SimonBao
March 20, 2008 - 10:59 AM
QUOTE (PlayStr8 @ March 20, 2008 - 11:41 AM)

4. SF is hardly a "culinary hub", Seattle--yes, New York--YES, but SF? My work (and play) has taken me to four continents and nearly every major city in the US. I have been to SF no less than 6 times in the past decade and I never went for the food. SF is not a culinary "hub" in the US, much less the world. On the West Coast, Seattle mops the floor with SF. There is good food and there are talented chefs in San Fran, given its population and status as a large metropolis, but culinary hub?
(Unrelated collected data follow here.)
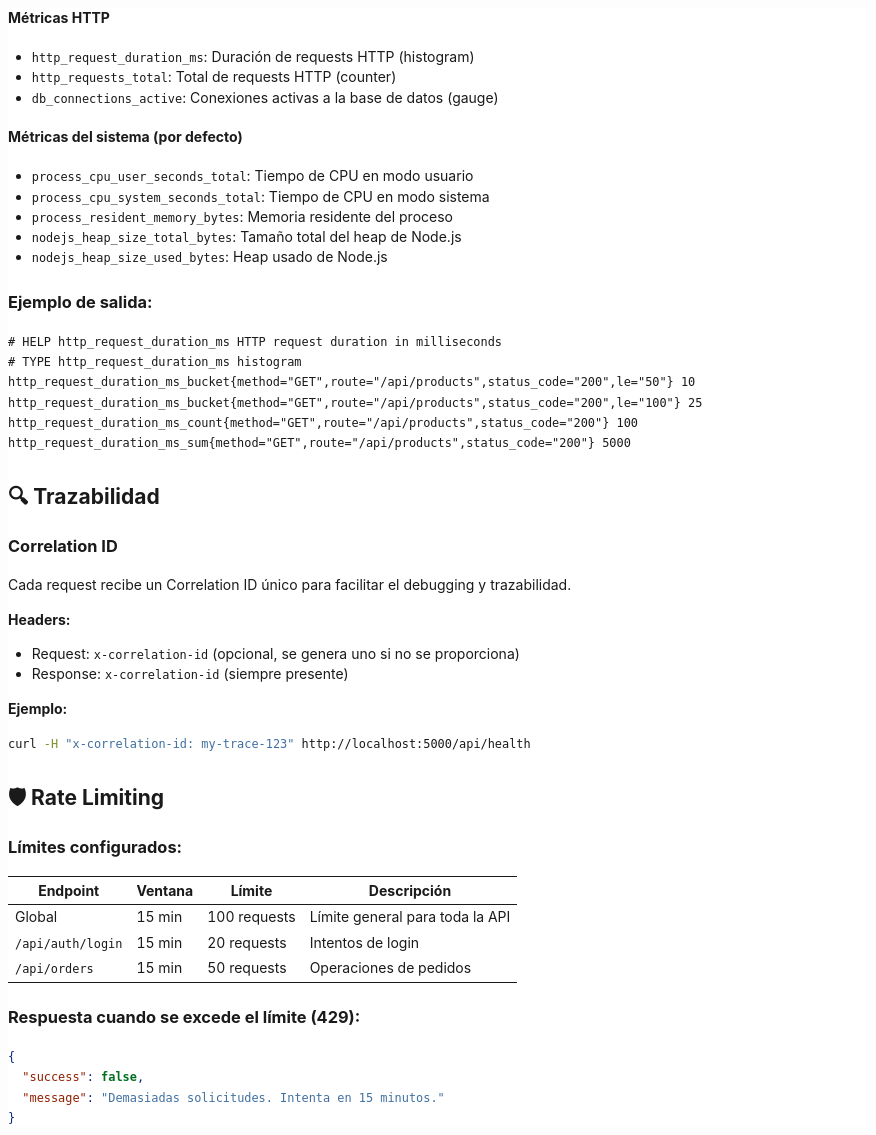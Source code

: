 #### Métricas HTTP
- `http_request_duration_ms`: Duración de requests HTTP (histogram)
- `http_requests_total`: Total de requests HTTP (counter)
- `db_connections_active`: Conexiones activas a la base de datos (gauge)

#### Métricas del sistema (por defecto)
- `process_cpu_user_seconds_total`: Tiempo de CPU en modo usuario
- `process_cpu_system_seconds_total`: Tiempo de CPU en modo sistema
- `process_resident_memory_bytes`: Memoria residente del proceso
- `nodejs_heap_size_total_bytes`: Tamaño total del heap de Node.js
- `nodejs_heap_size_used_bytes`: Heap usado de Node.js

### Ejemplo de salida:
```
# HELP http_request_duration_ms HTTP request duration in milliseconds
# TYPE http_request_duration_ms histogram
http_request_duration_ms_bucket{method="GET",route="/api/products",status_code="200",le="50"} 10
http_request_duration_ms_bucket{method="GET",route="/api/products",status_code="200",le="100"} 25
http_request_duration_ms_count{method="GET",route="/api/products",status_code="200"} 100
http_request_duration_ms_sum{method="GET",route="/api/products",status_code="200"} 5000
```

## 🔍 Trazabilidad

### Correlation ID

Cada request recibe un Correlation ID único para facilitar el debugging y trazabilidad.

**Headers:**
- Request: `x-correlation-id` (opcional, se genera uno si no se proporciona)
- Response: `x-correlation-id` (siempre presente)

**Ejemplo:**
```bash
curl -H "x-correlation-id: my-trace-123" http://localhost:5000/api/health
```

## 🛡️ Rate Limiting

### Límites configurados:

| Endpoint | Ventana | Límite | Descripción |
|----------|---------|--------|-------------|
| Global | 15 min | 100 requests | Límite general para toda la API |
| `/api/auth/login` | 15 min | 20 requests | Intentos de login |
| `/api/orders` | 15 min | 50 requests | Operaciones de pedidos |

### Respuesta cuando se excede el límite (429):
```json
{
  "success": false,
  "message": "Demasiadas solicitudes. Intenta en 15 minutos."
}
```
PlayHomoPhobic, you're not really saying that, are you? Most foodies do consider SF and the Bay Area to be quite important and influential food hubs. Quite. And that's not kept secret.
It's home to Alice Waters, who probably has had a greater impact on American cuisine and professional cooking than any other single individual in the last two decades. In addition to helping to establish a recognizable and highly respected "California Cuisine," she and her SF and Bay Area Minions have helped promote the "local and seasonal" type of cooking that's so widespread now. And the Slow Food movement.
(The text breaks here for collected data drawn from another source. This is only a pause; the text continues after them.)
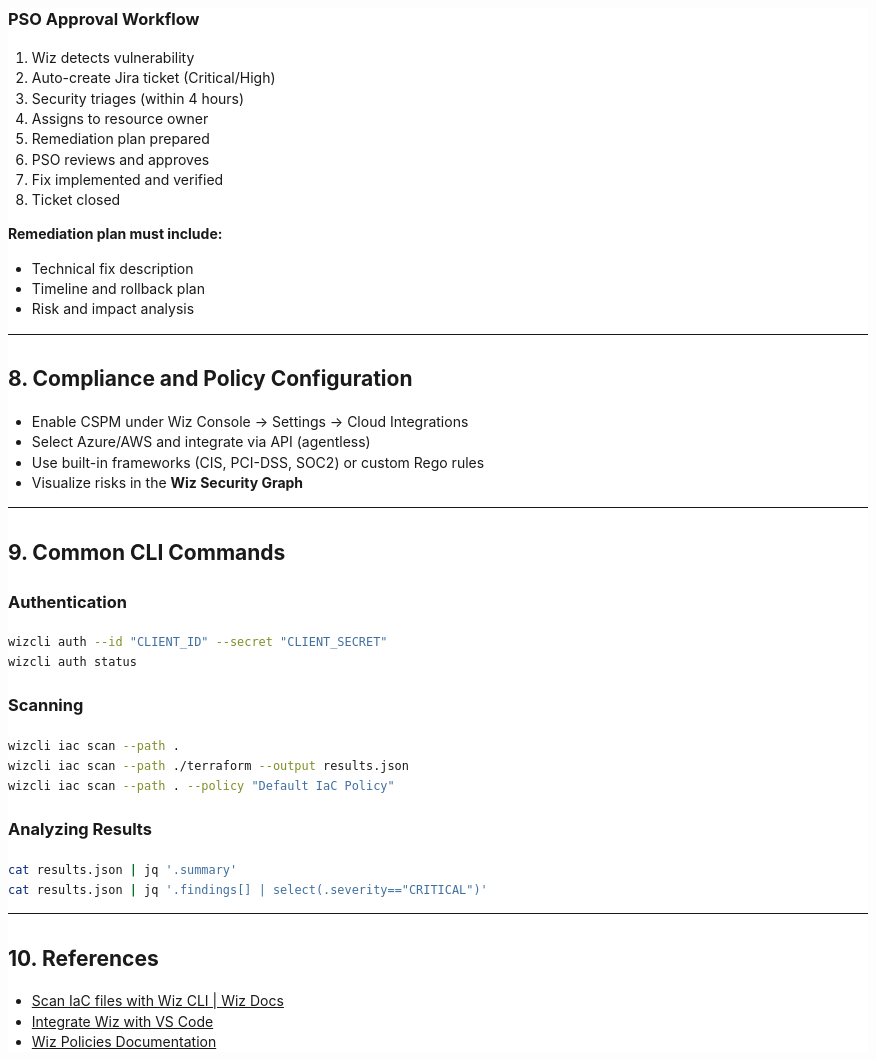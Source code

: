 ### PSO Approval Workflow
1. Wiz detects vulnerability  
2. Auto-create Jira ticket (Critical/High)  
3. Security triages (within 4 hours)  
4. Assigns to resource owner  
5. Remediation plan prepared  
6. PSO reviews and approves  
7. Fix implemented and verified  
8. Ticket closed  

**Remediation plan must include:**
- Technical fix description  
- Timeline and rollback plan  
- Risk and impact analysis  

---

## 8. Compliance and Policy Configuration

- Enable CSPM under Wiz Console → Settings → Cloud Integrations  
- Select Azure/AWS and integrate via API (agentless)  
- Use built-in frameworks (CIS, PCI-DSS, SOC2) or custom Rego rules  
- Visualize risks in the **Wiz Security Graph**

---

## 9. Common CLI Commands

### Authentication
```bash
wizcli auth --id "CLIENT_ID" --secret "CLIENT_SECRET"
wizcli auth status
```

### Scanning
```bash
wizcli iac scan --path .
wizcli iac scan --path ./terraform --output results.json
wizcli iac scan --path . --policy "Default IaC Policy"
```

### Analyzing Results
```bash
cat results.json | jq '.summary'
cat results.json | jq '.findings[] | select(.severity=="CRITICAL")'
```

---

## 10. References
- [Scan IaC files with Wiz CLI | Wiz Docs](https://docs.wiz.io/docs/scan-iac-files-with-wiz-cli#ia-c-scanning-usage)
- [Integrate Wiz with VS Code](https://docs.wiz.io/docs/integrate-wiz-with-vscode)
- [Wiz Policies Documentation](https://docs.wiz.io/docs/policies)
It's not that Alice Waters did that alone, it was chefs and restaurants in SF and the Bay Area who joined with her that make the area a hub.
You're also talking about the "Food Hub" that more than any other really pioneered the incorporation of East and Southeast Asian ingredients and techniques into more conventional Western cooking. I dislike calling that Fusion, I dislike calling that Pan-Asian, I dislike calling that Pacific Rim Cuisine, but it's recognizable and successful and highly regarded. It's exactly what Stephanie did last week with her duck a l'orange featuring a duck spring roll. Stephanie's not the pioneer, but the chefs and restauranteurs and cooks in SF and the Bay Area, yeah, they are.
There's bad food in SF too, as anywhere, and the worst freakin bowl of Pho I've ever had in my life was served to me there.
But get real. You're trying to make the argument that SF is not a major food hub and therefore because you assert it is a gay hub that's the reason why chefs from SF are participating in Top Chef. Some kind of Gay Culinary Agenda.
There are many words that might be offered to you in response, but may I instead just silently offer you a Pooshroom? Or some underdone Rutabaga?